What Ownership Can Do

I was speaking in Bismarck, North Dakota. On the van ride from the hotel back to the airport, one of the hotel’s owners was driving. I asked him, “How many owners are there?”

“Two,” he said.

“And how many people work for the organization in total?”

“Fifty-three,” he said.

I asked him, “What would it be like if there were 53 people who thought like the two owners?”

His eyes glazed over as he pondered the implications of my question. The owner is the one who comes in early, works hard, finishes the job, takes out the trash and deposits the money. After a few moments of imagining 52 such partners, he said in an awed half-whisper, “Wow … we could move mountains.”

The Need For Ownership

I recall chatting with a pastor of a large church that he and his wife started with 10 other people in their living room. Now more than 2,000 folks attend services in their new building each week. He shared with me he didn’t understand why staff would walk past something that needed doing when it so obviously needed to be done. He asked, “How do they not see what I see?”

It’s a question I’ve heard from many leaders.

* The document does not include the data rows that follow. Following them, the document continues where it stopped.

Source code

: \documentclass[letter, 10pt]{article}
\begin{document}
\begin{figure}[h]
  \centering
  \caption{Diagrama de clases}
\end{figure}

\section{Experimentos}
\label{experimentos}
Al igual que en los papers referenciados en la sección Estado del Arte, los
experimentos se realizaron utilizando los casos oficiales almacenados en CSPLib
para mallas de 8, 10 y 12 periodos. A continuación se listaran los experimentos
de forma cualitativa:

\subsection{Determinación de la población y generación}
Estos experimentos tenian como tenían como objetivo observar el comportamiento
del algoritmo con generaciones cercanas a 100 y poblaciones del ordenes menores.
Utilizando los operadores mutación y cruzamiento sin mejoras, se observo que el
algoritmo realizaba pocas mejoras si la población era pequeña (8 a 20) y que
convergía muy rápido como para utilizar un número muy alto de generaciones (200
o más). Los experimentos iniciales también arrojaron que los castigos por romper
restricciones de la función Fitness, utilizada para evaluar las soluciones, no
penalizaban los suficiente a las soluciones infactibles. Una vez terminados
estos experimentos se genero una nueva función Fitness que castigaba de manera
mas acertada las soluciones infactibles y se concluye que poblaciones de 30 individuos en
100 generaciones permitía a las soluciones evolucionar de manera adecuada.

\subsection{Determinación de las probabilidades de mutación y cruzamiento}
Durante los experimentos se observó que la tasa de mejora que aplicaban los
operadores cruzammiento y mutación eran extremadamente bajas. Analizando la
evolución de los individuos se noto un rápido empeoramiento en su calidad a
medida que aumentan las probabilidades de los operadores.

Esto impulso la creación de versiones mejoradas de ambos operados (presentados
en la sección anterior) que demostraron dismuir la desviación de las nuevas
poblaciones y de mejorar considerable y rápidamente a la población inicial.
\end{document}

The CEO of a large longterm care organization once told me, “What we need is for any staff member to pick up the Kleenex on the floor. Don’t walk past it. Bend down, grab it, and throw it away.”

The COO of Meineke invited me to speak at the firm’s annual franchisee conference because I summed up our QBQ! message in six words: “No excuses. I own the results.” He said, “You’re hired.”

Simple. Powerful. Sorely needed. That’s ownership.

Ownership At School

My speaking colleague and daughter, Kristin, and I sat down at IHOP with school superintendent, Rod Blunck. At the time, Kristin was finalizing our QBQ! classroom curriculum for middle/high schools and was searching for just the right title. Over pancakes, we asked Dr. Rod what makes great students. His response?

“That’s easy — they own all of their results.” Hence, the title I Own It!

Ownership In Families

In Raising Accountable Kids, we write:

Parents are owners. Children are renters. Dads and moms almost always care more about the appearance, cleanliness, and condition of their home than the children do—or ever will. This is no reflection on kids. Children are simply “passing through” and rarely feel the intense ownership of a home that the owners feel.”

Now, to our fancy photo above …

I was walking along our Colorado home’s sidewalk when my eye caught a fluttering movement against the house, low to the ground, behind our A/C unit. So I stepped behind the A/C, reached down, broke through a cobweb or two, and grabbed what turned out to be a very old and tattered A/C unit label. As I walked away, one word came to my mind: ownership.

There are only two people in the world who would’ve picked up that garbage: Karen and me. Why? Because we own the place.

What Is Ownership?

Whether you’re a manager, teacher, or a parent the goal is not only to practice ownership but to help others feel a powerful sense of ownership. It’s not an impossible hill to climb. Ownership can be trained, taught, and caught. When we understand what ownership looks like, we’re halfway there! Excerpted from the QBQ! book:

Ownership: A commitment of the head, heart, and hands to fix the problem and never again affix the blame.

As we close, I ask you to ponder this message, own it, and take it to heart. Share it if you’d like. First, though, three questions for discussion:

  1. Am I living a life of ownership?
  2. Am I teaching others to live a life of ownership?
  3. Is my organization’s culture one of ownership?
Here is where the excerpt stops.